The ABCs of the SAT

(Wes Bausmith / Los Angeles Times)

OK, a quick quiz for readers: Was the Op-Ed article entitled “Just My Luck” in The Times on March 23

(a) Good writing

(b) A compelling argument

(c) An indictment of test-taking


(d) All of the above?

Delightedly — or maybe dutifully — a number of Times letter writers answered (a) (b) (c) and (d) in response to Haskell Flender’s piece on the SAT.

The high school junior described taking his test days after the College Board announced upcoming revisions to the “flawed” exam that, among other things, “tests antiquated vocabulary” and is a “poor predictor” of college success. Here are a few of the responses from readers.

-- Sara Lessley, letters department


Eileen Flaxman of Sherman Oaks countered in kind:

Kids have been whining about the SAT for generations.

But let’s not forget the inherent practical value of this rite of passage: a) set a goal, b) prioritize our schedule, c) manage our anxiety, d) put everything we’ve got into it on test day, and finally, e) let go of remorse, regret and be proud that we did all we could.

Now that’s a learning experience.

Stephen Mattson of Los Osos offered his own lesson:

How pleasantly ironic to read a piece in which the author employs the very skills he decries to fashion an organized and nicely written (if rather predictable and shallow) argument against sophistication and complexity.

Man, U R for sure 1 lucky dude, dude!

Joan Le Vantine of Palm Desert, among others, backed the critique on test-taking:


Congratulations to this high school student for his intelligent, right-on views of the current SAT test.

He is absolutely correct in questioning the use of this admittedly flawed test as a guide for college admission personnel.

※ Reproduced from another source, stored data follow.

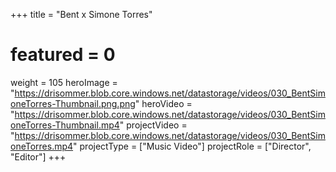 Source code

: +++
title = "Bent x Simone Torres"
# featured = 0
weight = 105
heroImage = "https://drisommer.blob.core.windows.net/datastorage/videos/030_BentSimoneTorres-Thumbnail.png.png"
heroVideo = "https://drisommer.blob.core.windows.net/datastorage/videos/030_BentSimoneTorres-Thumbnail.mp4"
projectVideo = "https://drisommer.blob.core.windows.net/datastorage/videos/030_BentSimoneTorres.mp4"
projectType = ["Music Video"]
projectRole = ["Director", "Editor"]
+++
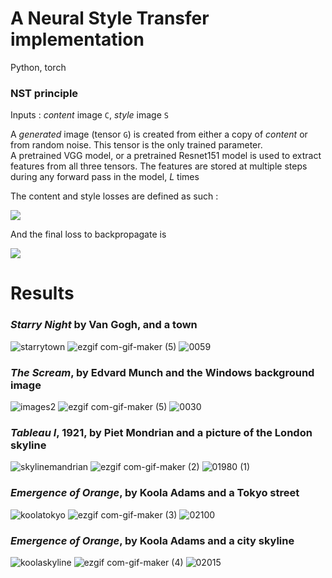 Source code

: # A Neural Style Transfer implementation

Python, torch

### NST principle

Inputs : *content* image `C`, *style* image `S`

A *generated* image (tensor `G`) is created from either a copy of *content* or from random noise. This tensor is the only trained parameter.  
A pretrained VGG model, or a pretrained Resnet151 model is used to extract features from all three tensors. The features are stored at multiple steps during any forward pass in the model, *L* times

The content and style losses are defined as such :  

![](https://user-images.githubusercontent.com/60552083/122243699-9e51b980-cec4-11eb-8cd3-ca4224b2b8d1.png)

And the final loss to backpropagate is  

![](https://user-images.githubusercontent.com/60552083/122244297-10c29980-cec5-11eb-945b-06eb937b3dd5.png)


# Results

### *Starry Night* by Van Gogh, and a town
![starrytown](https://user-images.githubusercontent.com/60552083/122601543-bc105180-d071-11eb-9824-6e2f751ec5b9.png)
![ezgif com-gif-maker (5)](https://user-images.githubusercontent.com/60552083/122601550-bdda1500-d071-11eb-9c82-088890d407c3.gif)
![0059](https://user-images.githubusercontent.com/60552083/122601560-c4688c80-d071-11eb-9c16-cd3077381323.png)


### *The Scream*, by Edvard Munch and the Windows background image
![images2](https://user-images.githubusercontent.com/60552083/122255168-27b9b980-cece-11eb-9342-61fe0592ba52.png)
![ezgif com-gif-maker (5)](https://user-images.githubusercontent.com/60552083/122588107-f9b7af00-d05e-11eb-8ee7-2c0f531a1440.gif)
![0030](https://user-images.githubusercontent.com/60552083/122588170-0fc56f80-d05f-11eb-9f77-03fd795d68a4.png)


### *Tableau I*, 1921, by Piet Mondrian and a picture of the London skyline
![skylinemandrian](https://user-images.githubusercontent.com/60552083/122271451-b551d500-cedf-11eb-90e6-3ad75282bada.png)
![ezgif com-gif-maker (2)](https://user-images.githubusercontent.com/60552083/122271610-e29e8300-cedf-11eb-9c8f-a144a0fa6e89.gif)
![01980 (1)](https://user-images.githubusercontent.com/60552083/122271657-f0ec9f00-cedf-11eb-88b4-1359c1960f02.png)

### *Emergence of Orange*, by Koola Adams and a Tokyo street
![koolatokyo](https://user-images.githubusercontent.com/60552083/122280666-b982f000-cee9-11eb-85e4-01eef9a5e13e.png)
![ezgif com-gif-maker (3)](https://user-images.githubusercontent.com/60552083/122280722-c7d10c00-cee9-11eb-8c5c-2d630aa7f5df.gif)
![02100](https://user-images.githubusercontent.com/60552083/122280772-d4556480-cee9-11eb-8ce8-3eea6e652f04.png)

### *Emergence of Orange*, by Koola Adams and a city skyline
![koolaskyline](https://user-images.githubusercontent.com/60552083/122293483-5730ec00-cef7-11eb-9532-d0ab33ac548e.png)
![ezgif com-gif-maker (4)](https://user-images.githubusercontent.com/60552083/122293499-5d26cd00-cef7-11eb-9ceb-fedb6cade3dd.gif)
![02015](https://user-images.githubusercontent.com/60552083/122293581-72036080-cef7-11eb-94b1-99ac2289e21d.png)
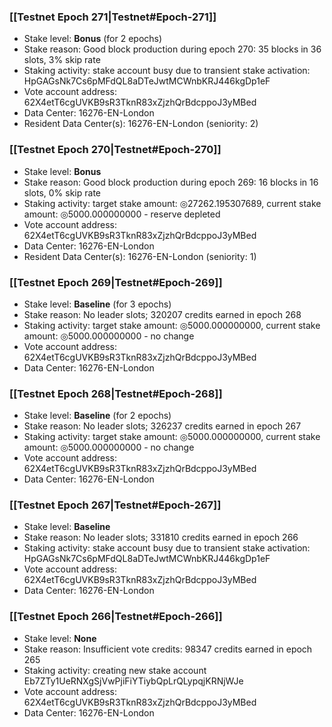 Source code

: ### [[Testnet Epoch 271|Testnet#Epoch-271]]
* Stake level: **Bonus** (for 2 epochs)
* Stake reason: Good block production during epoch 270: 35 blocks in 36 slots, 3% skip rate
* Staking activity: stake account busy due to transient stake activation: HpGAGsNk7Cs6pMFdQL8aDTeJwtMCWnbKRJ446kgDp1eF
* Vote account address: 62X4etT6cgUVKB9sR3TknR83xZjzhQrBdcppoJ3yMBed
* Data Center: 16276-EN-London
* Resident Data Center(s): 16276-EN-London (seniority: 2)
### [[Testnet Epoch 270|Testnet#Epoch-270]]
* Stake level: **Bonus**
* Stake reason: Good block production during epoch 269: 16 blocks in 16 slots, 0% skip rate
* Staking activity: target stake amount: ◎27262.195307689, current stake amount: ◎5000.000000000 - reserve depleted
* Vote account address: 62X4etT6cgUVKB9sR3TknR83xZjzhQrBdcppoJ3yMBed
* Data Center: 16276-EN-London
* Resident Data Center(s): 16276-EN-London (seniority: 1)
### [[Testnet Epoch 269|Testnet#Epoch-269]]
* Stake level: **Baseline** (for 3 epochs)
* Stake reason: No leader slots; 320207 credits earned in epoch 268
* Staking activity: target stake amount: ◎5000.000000000, current stake amount: ◎5000.000000000 - no change
* Vote account address: 62X4etT6cgUVKB9sR3TknR83xZjzhQrBdcppoJ3yMBed
* Data Center: 16276-EN-London
### [[Testnet Epoch 268|Testnet#Epoch-268]]
* Stake level: **Baseline** (for 2 epochs)
* Stake reason: No leader slots; 326237 credits earned in epoch 267
* Staking activity: target stake amount: ◎5000.000000000, current stake amount: ◎5000.000000000 - no change
* Vote account address: 62X4etT6cgUVKB9sR3TknR83xZjzhQrBdcppoJ3yMBed
* Data Center: 16276-EN-London
### [[Testnet Epoch 267|Testnet#Epoch-267]]
* Stake level: **Baseline**
* Stake reason: No leader slots; 331810 credits earned in epoch 266
* Staking activity: stake account busy due to transient stake activation: HpGAGsNk7Cs6pMFdQL8aDTeJwtMCWnbKRJ446kgDp1eF
* Vote account address: 62X4etT6cgUVKB9sR3TknR83xZjzhQrBdcppoJ3yMBed
* Data Center: 16276-EN-London
### [[Testnet Epoch 266|Testnet#Epoch-266]]
* Stake level: **None**
* Stake reason: Insufficient vote credits: 98347 credits earned in epoch 265
* Staking activity: creating new stake account Eb7ZTy1UeRNXgSjVwPjiFiYTiybQpLrQLypqjKRNjWJe
* Vote account address: 62X4etT6cgUVKB9sR3TknR83xZjzhQrBdcppoJ3yMBed
* Data Center: 16276-EN-London
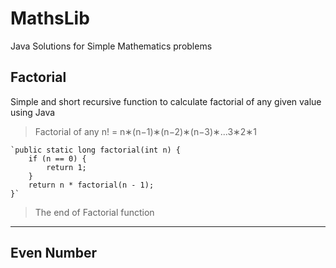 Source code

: # MathsLib
Java Solutions for Simple Mathematics problems
## Factorial
Simple and short recursive function to calculate factorial of any given value using Java
> Factorial of any n! = n∗(n−1)∗(n−2)∗(n−3)∗...3∗2∗1

    `public static long factorial(int n) {
        if (n == 0) {
            return 1;
        }
        return n * factorial(n - 1);
    }`
> The end of Factorial function
***

## Even Number
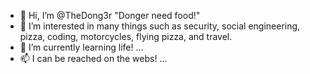 - 👋 Hi, I’m @TheDong3r "Donger need food!"
- 👀 I’m interested in many things such as security, social engineering, pizza, coding, motorcycles, flying pizza, and travel. 
- 🌱 I’m currently learning life! ...
- 📫 I can be reached on the webs!  ...

<!---
TheDong3r/TheDong3r is a ✨ special ✨ repository because its `README.md` (this file) appears on your GitHub profile.
You can click the Preview link to take a look at your changes.
--->
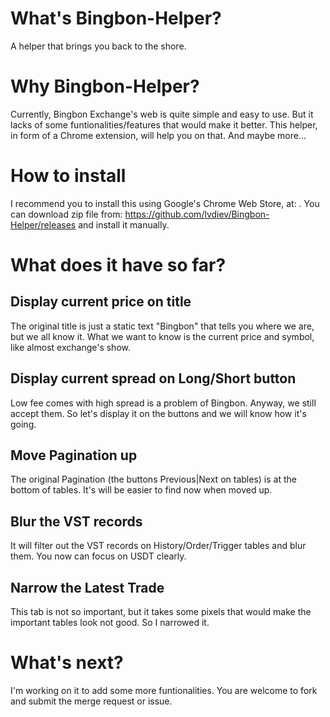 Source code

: # What's Bingbon-Helper?
A helper that brings you back to the shore.

# Why Bingbon-Helper?
Currently, Bingbon Exchange's web is quite simple and easy to use. But it lacks of some funtionalities/features that would make it better. This helper, in form of a Chrome extension, will help you on that. And maybe more...

# How to install
I recommend you to install this using Google's Chrome Web Store, at: <to be updated>. You can download zip file from: https://github.com/lvdiev/Bingbon-Helper/releases and install it manually.

# What does it have so far?
## Display current price on title
The original title is just a static text "Bingbon" that tells you where we are, but we all know it. What we want to know is the current price and symbol, like almost exchange's show.
## Display current spread on Long/Short button
Low fee comes with high spread is a problem of Bingbon. Anyway, we still accept them. So let's display it on the buttons and we will know how it's going.
## Move Pagination up
The original Pagination (the buttons Previous|Next on tables) is at the bottom of tables. It's will be easier to find now when moved up.
## Blur the VST records
It will filter out the VST records on History/Order/Trigger tables and blur them. You now can focus on USDT clearly.
## Narrow the Latest Trade
This tab is not so important, but it takes some pixels that would make the important tables look not good. So I narrowed it.

# What's next?
I'm working on it to add some more funtionalities. You are welcome to fork and submit the merge request or issue.

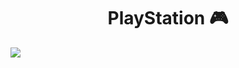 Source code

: 
<h1 align="center">
  PlayStation 🎮
</h1>

<img src="https://playstation-4.vercel.app/assets/images/playstation-4.png">

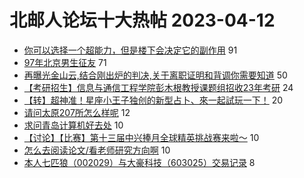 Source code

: # 北邮人论坛十大热帖 2023-04-12

- [你可以选择一个超能力，但是楼下会决定它的副作用](https://bbs.byr.cn/article/Talking/6384409) 91
- [97年北京男生征友](https://bbs.byr.cn/article/Friends/2038558) 71
- [再曝光金山云,结合刚出炉的判决,关于离职证明和背调你需要知道](https://bbs.byr.cn/article/WorkLife/1198910) 50
- [【考研招生】信息与通信工程学院彭木根教授课题组招收23年考研](https://bbs.byr.cn/article/AimGraduate/1223728) 24
- [【转】超神准！星座小王子独创的新型占卜、來一起試玩一下！](https://bbs.byr.cn/article/Constellations/326533) 20
- [请问太原207所怎么样呢](https://bbs.byr.cn/article/Shanxi/211576) 12
- [求问青岛计算机好去处](https://bbs.byr.cn/article/Shandong/423920) 10
- [【讨论】【比赛】第十三届中兴捧月全球精英挑战赛来啦～](https://bbs.byr.cn/article/Innovation/8065) 10
- [怎么去阅读论文/看老师研究方向啊](https://bbs.byr.cn/article/Paper/47650) 10
- [本人七匹狼（002029）与大豪科技（603025）交易记录](https://bbs.byr.cn/article/Financial/81862) 8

Where is the logic in this requirement?

Exactly, added Giuseppe Mirelli of Los Angeles:

The vocabulary words are “antiquated” only because they’re not being used …. As we simplify everything, we also simplify our minds; consequently, the culture we once had fades away to what we have now -- the culture of today; a “culture” antithetical to the word’s meaning.

And Linda Winters of Culver City was not alone in offering praise:

This should have been the essay he wrote for his SAT; then he would be “in like Flynn.”

What a clever, entertaining and meaningful piece of writing.